Dessa forma, os resultados apontam para um duplo movimento: de um lado, a pandemia agravou desigualdades sociais, raciais e de gênero, ampliando a vulnerabilidade de determinados grupos; de outro, medidas governamentais de digitalização e flexibilização de procedimentos no momento de crise ampliaram o alcance do benefício.

Assim, embora o BPC se consolide como ferramenta essencial de proteção social, sua capacidade de enfrentamento da pobreza estrutural é limitada, reforçando a necessidade de articulação com políticas públicas intersetoriais mais amplas, voltadas à saúde, educação, trabalho e habitação.

5. CONCLUSÃO

Os resultados demonstraram que o período pós-pandêmico foi marcado por um crescimento expressivo no número de beneficiários, revelando tanto o agravamento das vulnerabilidades sociais quanto a ampliação do acesso às políticas públicas, com aumento mais acentuado entre mulheres, pessoas pretas e pardas, e indivíduos em situação de rua, evidenciando o peso das desigualdades de gênero, raça e condição social na configuração da pobreza no Brasil.

Esses achados reforçam a centralidade do BPC como mecanismo compensatório de proteção social, especialmente para grupos historicamente marginalizados.

Ao mesmo tempo, verificou-se que medidas implementadas no período pós- pandemia, como a digitalização de processos e a adoção da perícia biopsicossocial remota, ampliaram o acesso ao benefício e contribuíram para o aumento do número de contemplados.

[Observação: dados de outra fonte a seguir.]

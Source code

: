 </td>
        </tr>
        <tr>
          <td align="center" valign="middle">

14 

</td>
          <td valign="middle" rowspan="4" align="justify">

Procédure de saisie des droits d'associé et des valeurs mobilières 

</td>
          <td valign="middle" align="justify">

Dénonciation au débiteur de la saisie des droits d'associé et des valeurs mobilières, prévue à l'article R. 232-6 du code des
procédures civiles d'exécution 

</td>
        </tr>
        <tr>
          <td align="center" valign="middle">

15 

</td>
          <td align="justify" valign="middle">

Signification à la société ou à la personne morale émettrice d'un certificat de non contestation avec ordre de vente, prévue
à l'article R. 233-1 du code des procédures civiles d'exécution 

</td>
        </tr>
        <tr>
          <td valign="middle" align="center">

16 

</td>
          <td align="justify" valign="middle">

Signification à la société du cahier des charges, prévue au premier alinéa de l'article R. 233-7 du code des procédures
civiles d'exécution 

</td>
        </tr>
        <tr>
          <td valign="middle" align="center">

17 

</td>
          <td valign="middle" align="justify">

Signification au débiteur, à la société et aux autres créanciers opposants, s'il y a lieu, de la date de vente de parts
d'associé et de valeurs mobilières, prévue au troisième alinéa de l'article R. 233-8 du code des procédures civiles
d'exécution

Isso demonstra que o fortalecimento de mecanismos de simplificação e desburocratização pode ter efeito positivo na efetividade das políticas sociais.

Conclui-se que, com o aumento das pessoas em situação de vulnerabilidade, o BPC desempenhou papel fundamental na mitigação das desigualdades acentuadas pela pandemia, cumprindo sua função constitucional de garantir um mínimo de dignidade aos mais vulneráveis.